*Exercise goal:* Reproduce word for word the lines between those holding "## Branches" and "The branches are", inclusive, and nothing else from the data below.

*Record extracts:*
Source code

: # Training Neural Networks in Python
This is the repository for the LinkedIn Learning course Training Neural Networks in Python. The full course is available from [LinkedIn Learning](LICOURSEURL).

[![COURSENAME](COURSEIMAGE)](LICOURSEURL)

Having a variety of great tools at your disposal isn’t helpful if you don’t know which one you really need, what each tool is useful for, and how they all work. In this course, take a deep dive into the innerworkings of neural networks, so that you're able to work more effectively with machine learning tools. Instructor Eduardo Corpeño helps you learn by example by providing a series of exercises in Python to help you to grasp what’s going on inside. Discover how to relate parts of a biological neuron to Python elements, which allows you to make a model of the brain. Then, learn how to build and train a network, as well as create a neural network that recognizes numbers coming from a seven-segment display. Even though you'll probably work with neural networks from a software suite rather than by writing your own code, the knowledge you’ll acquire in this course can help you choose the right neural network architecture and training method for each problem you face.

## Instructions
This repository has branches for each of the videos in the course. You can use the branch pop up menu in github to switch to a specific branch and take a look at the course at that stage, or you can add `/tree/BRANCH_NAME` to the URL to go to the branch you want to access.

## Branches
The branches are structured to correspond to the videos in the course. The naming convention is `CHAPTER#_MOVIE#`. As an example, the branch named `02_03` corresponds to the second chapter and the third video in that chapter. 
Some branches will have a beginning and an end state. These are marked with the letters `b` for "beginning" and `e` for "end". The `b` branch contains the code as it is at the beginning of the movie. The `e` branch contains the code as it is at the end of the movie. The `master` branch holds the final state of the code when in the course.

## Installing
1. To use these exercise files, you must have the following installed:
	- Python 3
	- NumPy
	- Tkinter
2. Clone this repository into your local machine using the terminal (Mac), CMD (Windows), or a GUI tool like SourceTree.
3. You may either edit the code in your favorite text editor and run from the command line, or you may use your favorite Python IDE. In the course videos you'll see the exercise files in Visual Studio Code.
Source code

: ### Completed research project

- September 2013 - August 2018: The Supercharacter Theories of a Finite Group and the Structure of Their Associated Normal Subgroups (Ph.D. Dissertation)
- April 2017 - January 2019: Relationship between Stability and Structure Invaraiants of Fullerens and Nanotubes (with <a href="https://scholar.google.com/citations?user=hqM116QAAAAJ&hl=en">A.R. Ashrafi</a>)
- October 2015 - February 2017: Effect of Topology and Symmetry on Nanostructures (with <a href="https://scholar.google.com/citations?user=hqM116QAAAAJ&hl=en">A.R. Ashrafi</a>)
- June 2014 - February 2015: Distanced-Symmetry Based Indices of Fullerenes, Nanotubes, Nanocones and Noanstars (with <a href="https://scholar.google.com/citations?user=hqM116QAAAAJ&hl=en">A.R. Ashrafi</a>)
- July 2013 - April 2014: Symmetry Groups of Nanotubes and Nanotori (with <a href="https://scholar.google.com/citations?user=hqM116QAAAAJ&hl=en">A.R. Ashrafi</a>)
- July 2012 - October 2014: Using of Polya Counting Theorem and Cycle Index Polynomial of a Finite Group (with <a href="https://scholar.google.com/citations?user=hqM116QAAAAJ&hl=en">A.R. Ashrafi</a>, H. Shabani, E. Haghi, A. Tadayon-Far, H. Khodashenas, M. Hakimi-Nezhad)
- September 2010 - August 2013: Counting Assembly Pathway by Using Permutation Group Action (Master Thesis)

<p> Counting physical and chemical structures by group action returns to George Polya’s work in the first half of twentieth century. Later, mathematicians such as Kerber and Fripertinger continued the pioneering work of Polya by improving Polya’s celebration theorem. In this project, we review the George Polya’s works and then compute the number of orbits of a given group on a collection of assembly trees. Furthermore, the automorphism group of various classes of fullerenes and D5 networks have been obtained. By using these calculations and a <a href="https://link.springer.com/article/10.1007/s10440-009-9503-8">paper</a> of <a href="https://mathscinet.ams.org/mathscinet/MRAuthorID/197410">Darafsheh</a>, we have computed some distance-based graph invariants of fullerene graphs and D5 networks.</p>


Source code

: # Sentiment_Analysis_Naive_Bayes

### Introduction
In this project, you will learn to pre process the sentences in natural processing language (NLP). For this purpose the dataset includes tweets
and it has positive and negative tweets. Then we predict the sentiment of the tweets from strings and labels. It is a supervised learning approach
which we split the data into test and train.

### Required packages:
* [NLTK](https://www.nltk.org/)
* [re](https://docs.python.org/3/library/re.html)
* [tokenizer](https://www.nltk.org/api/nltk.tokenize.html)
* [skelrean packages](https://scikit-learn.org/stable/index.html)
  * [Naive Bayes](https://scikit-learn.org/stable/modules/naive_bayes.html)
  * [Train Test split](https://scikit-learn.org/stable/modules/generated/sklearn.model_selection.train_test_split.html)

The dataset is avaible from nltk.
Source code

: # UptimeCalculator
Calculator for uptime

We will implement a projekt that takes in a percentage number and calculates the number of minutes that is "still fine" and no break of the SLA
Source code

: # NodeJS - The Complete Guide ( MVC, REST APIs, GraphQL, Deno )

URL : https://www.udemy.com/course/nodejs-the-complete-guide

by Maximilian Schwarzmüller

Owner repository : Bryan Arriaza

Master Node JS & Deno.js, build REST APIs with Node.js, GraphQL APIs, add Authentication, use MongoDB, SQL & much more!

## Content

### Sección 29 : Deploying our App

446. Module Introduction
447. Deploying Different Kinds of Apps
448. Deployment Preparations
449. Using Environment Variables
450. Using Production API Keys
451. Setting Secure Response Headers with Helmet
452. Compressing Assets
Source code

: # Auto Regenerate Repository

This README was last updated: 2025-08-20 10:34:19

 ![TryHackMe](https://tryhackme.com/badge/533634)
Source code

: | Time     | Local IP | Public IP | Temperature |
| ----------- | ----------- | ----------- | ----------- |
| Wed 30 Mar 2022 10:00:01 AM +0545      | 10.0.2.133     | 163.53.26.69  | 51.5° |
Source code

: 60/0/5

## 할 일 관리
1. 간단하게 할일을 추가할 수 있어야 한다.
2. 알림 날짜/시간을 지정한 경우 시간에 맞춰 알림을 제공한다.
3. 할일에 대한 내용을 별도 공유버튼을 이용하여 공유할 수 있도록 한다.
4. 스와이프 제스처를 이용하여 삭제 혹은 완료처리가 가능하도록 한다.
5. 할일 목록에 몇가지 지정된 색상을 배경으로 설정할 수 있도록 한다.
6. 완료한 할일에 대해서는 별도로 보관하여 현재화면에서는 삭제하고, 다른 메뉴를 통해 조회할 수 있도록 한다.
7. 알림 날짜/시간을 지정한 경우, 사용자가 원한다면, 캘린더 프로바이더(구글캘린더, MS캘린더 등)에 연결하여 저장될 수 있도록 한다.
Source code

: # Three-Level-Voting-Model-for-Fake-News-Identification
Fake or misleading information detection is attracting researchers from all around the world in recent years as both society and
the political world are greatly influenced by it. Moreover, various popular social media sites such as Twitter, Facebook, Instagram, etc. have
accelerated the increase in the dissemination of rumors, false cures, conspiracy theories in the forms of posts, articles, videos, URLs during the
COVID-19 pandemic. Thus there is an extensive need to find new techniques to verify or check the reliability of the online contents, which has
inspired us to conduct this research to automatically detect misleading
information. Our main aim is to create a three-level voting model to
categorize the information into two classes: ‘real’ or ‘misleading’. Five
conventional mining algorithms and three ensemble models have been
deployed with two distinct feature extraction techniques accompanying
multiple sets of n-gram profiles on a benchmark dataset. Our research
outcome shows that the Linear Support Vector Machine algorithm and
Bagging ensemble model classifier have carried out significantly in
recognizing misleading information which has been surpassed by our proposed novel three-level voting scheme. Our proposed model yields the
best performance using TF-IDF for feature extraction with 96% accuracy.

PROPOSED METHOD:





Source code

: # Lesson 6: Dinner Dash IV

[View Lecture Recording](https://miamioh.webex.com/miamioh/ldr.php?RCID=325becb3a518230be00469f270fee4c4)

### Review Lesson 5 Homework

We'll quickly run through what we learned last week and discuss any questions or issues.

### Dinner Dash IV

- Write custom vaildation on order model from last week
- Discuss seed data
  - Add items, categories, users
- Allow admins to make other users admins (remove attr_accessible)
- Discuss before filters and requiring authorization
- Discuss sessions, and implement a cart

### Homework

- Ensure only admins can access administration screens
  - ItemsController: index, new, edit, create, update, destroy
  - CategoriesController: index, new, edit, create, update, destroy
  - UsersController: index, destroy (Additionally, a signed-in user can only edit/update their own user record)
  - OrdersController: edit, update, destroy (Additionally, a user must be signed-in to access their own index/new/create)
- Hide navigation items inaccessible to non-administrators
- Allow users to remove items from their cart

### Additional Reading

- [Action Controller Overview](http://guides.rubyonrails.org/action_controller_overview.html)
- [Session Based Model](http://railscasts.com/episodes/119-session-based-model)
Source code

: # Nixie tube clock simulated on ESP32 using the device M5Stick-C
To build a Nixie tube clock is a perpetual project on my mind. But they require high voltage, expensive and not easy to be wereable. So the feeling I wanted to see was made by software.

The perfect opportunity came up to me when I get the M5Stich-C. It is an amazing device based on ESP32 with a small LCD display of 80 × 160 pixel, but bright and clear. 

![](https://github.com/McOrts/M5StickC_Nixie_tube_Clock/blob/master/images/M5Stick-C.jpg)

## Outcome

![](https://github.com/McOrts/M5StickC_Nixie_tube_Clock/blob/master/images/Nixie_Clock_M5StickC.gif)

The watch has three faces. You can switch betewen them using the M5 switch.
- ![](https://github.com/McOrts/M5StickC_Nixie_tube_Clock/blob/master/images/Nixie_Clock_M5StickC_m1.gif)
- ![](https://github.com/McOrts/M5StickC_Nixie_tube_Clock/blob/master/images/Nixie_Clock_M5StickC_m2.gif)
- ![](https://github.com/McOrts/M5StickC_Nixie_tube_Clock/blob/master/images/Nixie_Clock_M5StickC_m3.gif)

*Exercise result:*
## Branches
The branches are structured to correspond to the videos in the course. The naming convention is `CHAPTER#_MOVIE#`. As an example, the branch named `02_03` corresponds to the second chapter and the third video in that chapter. 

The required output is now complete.